Placer.ai data for the week of May 26–June 1 reveals a retail landscape still defined by value-seeking shoppers and promotional activity. Warehouse clubs reported a 3.1 per cent year-on-year increase in visits, outpacing all other non-discretionary categories, by contrast, superstores remained under pressure (-1.2 per cent).
Among discretionary segments, clothing stores posted a 5.1 per cent gain, led by off-price operators such as T.J. Maxx and Ross Dress for Less, and luxury department stores saw a 6.9 per cent uplift—largely driven by half-yearly sales at chains like Nordstrom.
R.J. Hottovy, head of analytical research at Placer.ai, noted that “warehouse clubs maintained their appeal to value-conscious customers, while luxury department stores benefited from ongoing sales and other promotional activities.

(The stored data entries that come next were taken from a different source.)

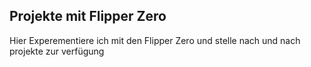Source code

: ## Projekte mit Flipper Zero

Hier Experementiere ich mit den Flipper Zero und stelle nach und nach projekte zur verfügung
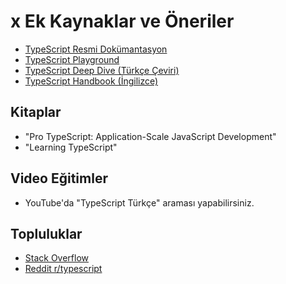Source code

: # x Ek Kaynaklar ve Öneriler

- [TypeScript Resmi Dokümantasyon](https://www.typescriptlang.org/docs/)
- [TypeScript Playground](https://www.typescriptlang.org/play)
- [TypeScript Deep Dive (Türkçe Çeviri)](https://typescript-book.js.org/)
- [TypeScript Handbook (İngilizce)](https://www.typescriptlang.org/docs/handbook/intro.html)

## Kitaplar
- "Pro TypeScript: Application-Scale JavaScript Development"
- "Learning TypeScript"

## Video Eğitimler
- YouTube'da "TypeScript Türkçe" araması yapabilirsiniz.

## Topluluklar
- [Stack Overflow](https://stackoverflow.com/questions/tagged/typescript)
- [Reddit r/typescript](https://www.reddit.com/r/typescript/)
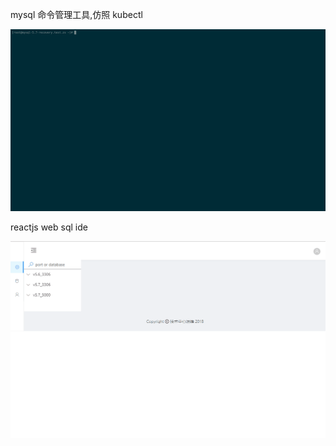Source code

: mysql 命令管理工具,仿照 kubectl

![](mtk.gif)


reactjs web sql ide

![](fe7d0972ed6f5a83754503e98b0e461c.gif)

Clothing stores also remained one of the best-performing categories…bolstered by strength in off-price retailers who have found increased opportunities to acquire inventory due to recent store closures and tariff-related disruptions.”
This data underscores a broader shift in American retail towards “value” and promotional intensity. According to Deloitte, US retail executives expect mid-single-digit industry growth in 2025, citing value engagement and omnichannel enhancement as top priorities. More than six in ten retailers plan to deploy AI tools this year to optimise inventory and personalise the customer experience—a response to consumers who are “agitated by spending more to get less,” particularly in grocery and fashion categories.
Off-price apparel has benefited from both domestic and international factors. Store closures among fast-fashion players and tariff disruptions have freed up merchandise for discount channels. As a result, off-price specialists have been able to replenish assortments at lower landed costs, translating into stronger foot traffic and inventory turns. In the luxury segment, promotions have underpinned traffic gains at department stores such as Neiman Marcus and Saks Fifth Avenue, which staged mid-season markdown events to clear spring stock.
Consumer behaviour remains fluid. According to Forbes, Gen Z and millennials—together projected to represent 39 per cent of retail spending by 2030—are fuelling social commerce and mobile-first purchasing, prompting traditional chains to invest in QR codes, live-shopping experiences, and shoppable video content. In fashion, this has translated to stronger online-to-store synergies: click-and-collect now accounts for an estimated 20 per cent of e-commerce sales, and brands are ramping up local-inventory-ads to capture nearby demand.
Looking ahead, hybrid retail models and AI-enabled services will be critical. Seven in ten retailers plan to expand in-house delivery and micro-fulfillment centres, while 53 per cent foresee mergers and acquisitions to shore up digital capabilities and diversify revenue streams. For fashion and apparel, the imperative is clear: maintain promotional agility, optimise omnichannel fulfilment, and lean into data-driven personalisation if they are to thrive in a still-uneven recovery.